On May 1, almost four years after she shoved into the surf off the coast of Buenos Aires and began a clockwise path around the world’s fourth-largest continent, Freya Hoffmeister pulled into port having logged 850 days on the water, 17,000 miles paddled, and one sketchy trip through the Panama Canal.
The 51-year-old German kayaker became the first person to make it around South America under nothing but her own power—the crowning feat of a 19-year kayaking career chock full of massive undertakings. She solo paddled around Australia over 12 months in 2009. The self-proclaimed “Goddess of Love to the Seas” has also circumnavigated Iceland and New Zealand’s South Island, both in 2007. “I call her a paddle-naut, a paddling explorer,” Wade Blackwood, executive director of the American Canoe Association, says. He describes Hoffmeister’s South America excursion as “one of the most epic paddles in the last ten years by far.”

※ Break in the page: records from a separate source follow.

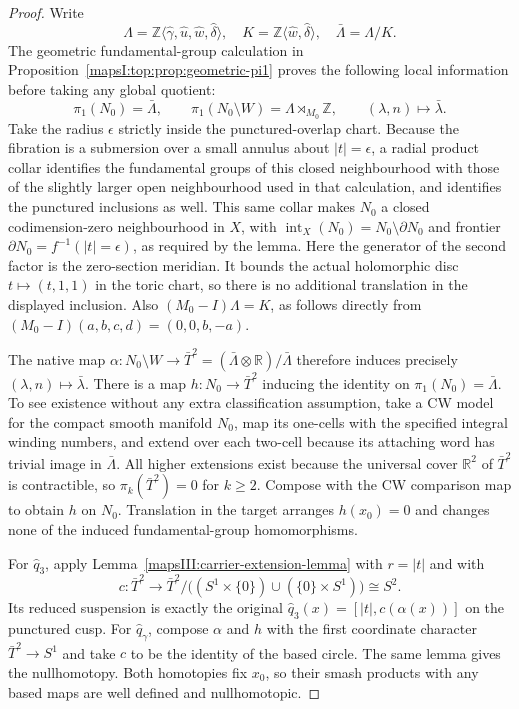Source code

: \begin{proof}
Write
\[
 \Lambda=\mathbb Z\langle\widehat\gamma,\widehat u,
                    \widehat w,\widehat\delta\rangle,
 \quad
 K=\mathbb Z\langle\widehat w,\widehat\delta\rangle,
 \quad
 \bar\Lambda=\Lambda/K.
\]
The geometric fundamental-group calculation in
Proposition~\ref{mapsI:top:prop:geometric-pi1} proves the following
local information before taking any global quotient:
\[
 \pi_1(N_0)=\bar\Lambda,\qquad
 \pi_1(N_0\setminus W)=\Lambda\rtimes_{M_0}\mathbb Z,
 \qquad
 (\lambda,n)\longmapsto\bar\lambda.
\]
Take the radius $\epsilon$ strictly inside the punctured-overlap chart.
Because the fibration is a submersion over a small annulus about
$|t|=\epsilon$, a radial product collar identifies the fundamental
groups of this closed neighbourhood with those of the slightly larger
open neighbourhood used in that calculation, and identifies the
punctured inclusions as well.  This same collar makes $N_0$ a closed
codimension-zero neighbourhood in $X$, with
$\operatorname{int}_X(N_0)=N_0\setminus\partial N_0$ and frontier
$\partial N_0=f^{-1}(|t|=\epsilon)$, as required by the lemma.
Here the generator of the second factor is the zero-section meridian.
It bounds the actual holomorphic disc
$t\mapsto(t,1,1)$ in the toric chart, so there is no additional
translation in the displayed inclusion. Also
$(M_0-I)\Lambda=K$, as follows directly from
$(M_0-I)(a,b,c,d)=(0,0,b,-a)$.

The native map
$\alpha:N_0\setminus W\to\bar T^2=
(\bar\Lambda\otimes\mathbb R)/\bar\Lambda$
therefore induces precisely $(\lambda,n)\mapsto\bar\lambda$.
There is a map $h:N_0\to\bar T^2$ inducing the identity on
$\pi_1(N_0)=\bar\Lambda$. To see existence without any extra
classification assumption, take a CW model for the compact smooth
manifold $N_0$, map its one-cells with the specified integral winding
numbers, and extend over each two-cell because its attaching word
has trivial image in $\bar\Lambda$. All higher extensions exist
because the universal cover $\mathbb R^2$ of $\bar T^2$ is
contractible, so $\pi_k(\bar T^2)=0$ for $k\geq2$.
Compose with the CW comparison map to obtain $h$ on $N_0$.
Translation in the target arranges $h(x_0)=0$ and changes none of
the induced fundamental-group homomorphisms.

For $\widehat q_3$, apply Lemma~\ref{mapsIII:carrier-extension-lemma}
with $r=|t|$ and with
\[
 c:\bar T^2\longrightarrow
 \bar T^2/\bigl((S^1\times\{0\})\cup(\{0\}\times S^1)\bigr)
 \cong S^2.
\]
Its reduced suspension is exactly the original
$\widehat q_3(x)=[|t|,c(\alpha(x))]$ on the punctured cusp.
For $\widehat q_\gamma$, compose $\alpha$ and $h$ with the first
coordinate character $\bar T^2\to S^1$ and take $c$ to be the
identity of the based circle. The same lemma gives the nullhomotopy.
Both homotopies fix $x_0$, so their smash products with any based maps
are well defined and nullhomotopic.
\end{proof}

Hoffmeister didn’t tackle South America all in one go, but rather broke the trip into sections, each consisting of several months. She took up kayaking in 1996 when she became pregnant with her son and had to give up skydiving, and today runs two ice cream cafes and a Christmas shop in Husum, Germany, where there is easy access to the North Sea. As the business owner, she can afford to take extended breaks to set kayaking records. “The managers and employees do their jobs and do it well without me,” she says, “so they’re probably happy I’m not looking at what they’re doing all day.”
When Hoffmeister accepted her trophy for Sportswoman of the Year at the World Paddle Awards last weekend, she thanked everyone for their support in the journey. “And thanks to God I’m still alive. It could have been different many times.”

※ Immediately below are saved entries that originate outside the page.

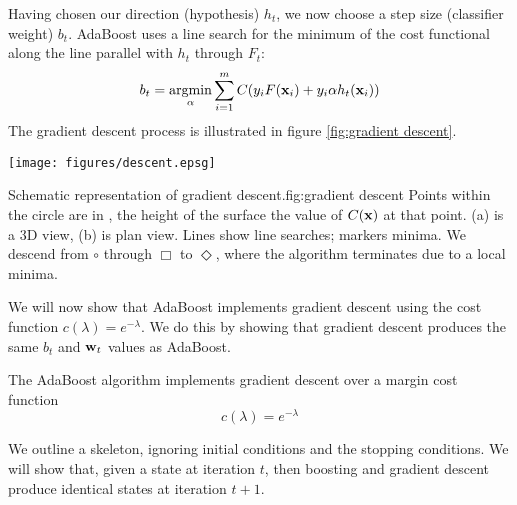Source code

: Having chosen our direction (hypothesis) $h_t$, we now choose a step
size (classifier weight) $b_t$.  AdaBoost uses a line search for the
minimum of the cost functional along the line parallel with $h_t$
through $F_t$:
%
\begin{equation}
b_t = \argmin_{\alpha} \sum_{i=1}^{m} C(y_i F(\bfx_i) + y_i \alpha
h_t(\bfx_i))
\end{equation}
%
The gradient descent process is illustrated in figure
\ref{fig:gradient descent}.

\begin{linefigure}
\begin{center}
\texttt{[image: figures/descent.epsg]}
\end{center}
\begin{capt}{Schematic representation of gradient
descent.}{fig:gradient descent}
Points within the circle are in \calH, the height of the surface
the value of $C(\mathbf{x})$ at that point.  (a) is a 3D view, (b) is plan
view. Lines show line searches; markers minima.  We descend from
$\circ$ through $\Box$ to $\Diamond$, where the algorithm terminates
due to a local minima.
\end{capt}
\end{linefigure}

We will now show that AdaBoost implements gradient descent using the
cost function $c(\lambda) = e^{-\lambda}$.  We do this by showing that
gradient descent produces the same $b_t$ and $\mathbf{w}_t$ values as
AdaBoost.

\begin{theorem}
The AdaBoost algorithm implements gradient descent over a margin cost
function
%
\begin{equation}
c(\lambda) = e^{-\lambda}
\end{equation}
\end{theorem}

\proof We outline a skeleton, ignoring initial conditions and the
stopping conditions.  We will show that, given a state at iteration
$t$, then boosting and gradient descent produce identical states at
iteration $t+1$.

Yes, it could have. A land mass as large as South America is rife with challenges. These three gave Hoffmeister and her Point 65 sea kayak the most trouble:
Hoffmeister ran into her first bit of trouble 120 days into her trip while rounding the tip of Tierra del Fuego. Pioneers back in the 1600s only dared to navigate these waters in sturdy, full-size vessels, and still struggled against winds and currents both pushing eastward. And here Hoffmeister was tackling it in an 18-foot kayak. She was making progress against the 60-knot winds until—a mile before her destination of Isla Hornos, the southernmost point of South America—she was blown sidways out of the channel between two islands. "I had to turn around [back to] where I came from," she says.
But with the wind still hijacking her route, Hoffmeister settled for an impromptu landing on the barren, rocky coast of nearby Isla Deceit, a small spit of an island Hoffmeister says is not meant for a landing. “The boulders are covered with kelp and seaweed, so at least there was a tiny bit of padding for the crash landing on the rocks,” she says.

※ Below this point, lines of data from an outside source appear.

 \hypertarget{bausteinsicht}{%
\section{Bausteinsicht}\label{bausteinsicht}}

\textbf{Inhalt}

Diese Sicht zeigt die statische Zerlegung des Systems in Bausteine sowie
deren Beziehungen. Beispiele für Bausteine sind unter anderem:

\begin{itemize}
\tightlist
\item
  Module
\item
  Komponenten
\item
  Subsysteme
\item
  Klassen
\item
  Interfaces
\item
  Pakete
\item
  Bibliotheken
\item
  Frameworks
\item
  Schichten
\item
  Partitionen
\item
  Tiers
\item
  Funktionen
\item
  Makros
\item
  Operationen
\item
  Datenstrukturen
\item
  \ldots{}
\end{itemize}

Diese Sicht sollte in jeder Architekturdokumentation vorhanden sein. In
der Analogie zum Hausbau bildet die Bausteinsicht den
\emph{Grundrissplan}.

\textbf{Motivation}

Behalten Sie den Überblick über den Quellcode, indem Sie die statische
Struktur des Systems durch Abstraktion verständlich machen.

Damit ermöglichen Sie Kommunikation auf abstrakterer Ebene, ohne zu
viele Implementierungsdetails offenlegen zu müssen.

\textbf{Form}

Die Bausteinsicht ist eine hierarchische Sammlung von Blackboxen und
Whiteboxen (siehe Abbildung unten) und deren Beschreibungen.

Sheltering behind one of the boulders, Hoffmeister killed time by reading an e-book, taking pictures, snacking on oats and pasta, and patching her beaten up kayak and paddle with fiberglass and epoxy resin. Five days later, she found her opening in the storm and paddled off.
Contrasted with the blustery isolation of Cape Horn, the Panama Canal is the ocean’s freeway. More than 13,000 ships—vessels that dwarf cargo freighters that would steamroll Hoffmeister’s kayak without ever knowing it—pass through its 500-foot wide channel each year.
Hoffmeister’s path to find the shortest, most wind-protected route took her across the shipping lane six times. “You have to judge the ships coming in and you have to judge them quickly,” she said. “It’s amazing, such big ships drive faster than you think.” To put it in perspective, a ship in the canal must be able to reach a top speed of 8 knots. Hoffmeister averaged a little less than 3 knots.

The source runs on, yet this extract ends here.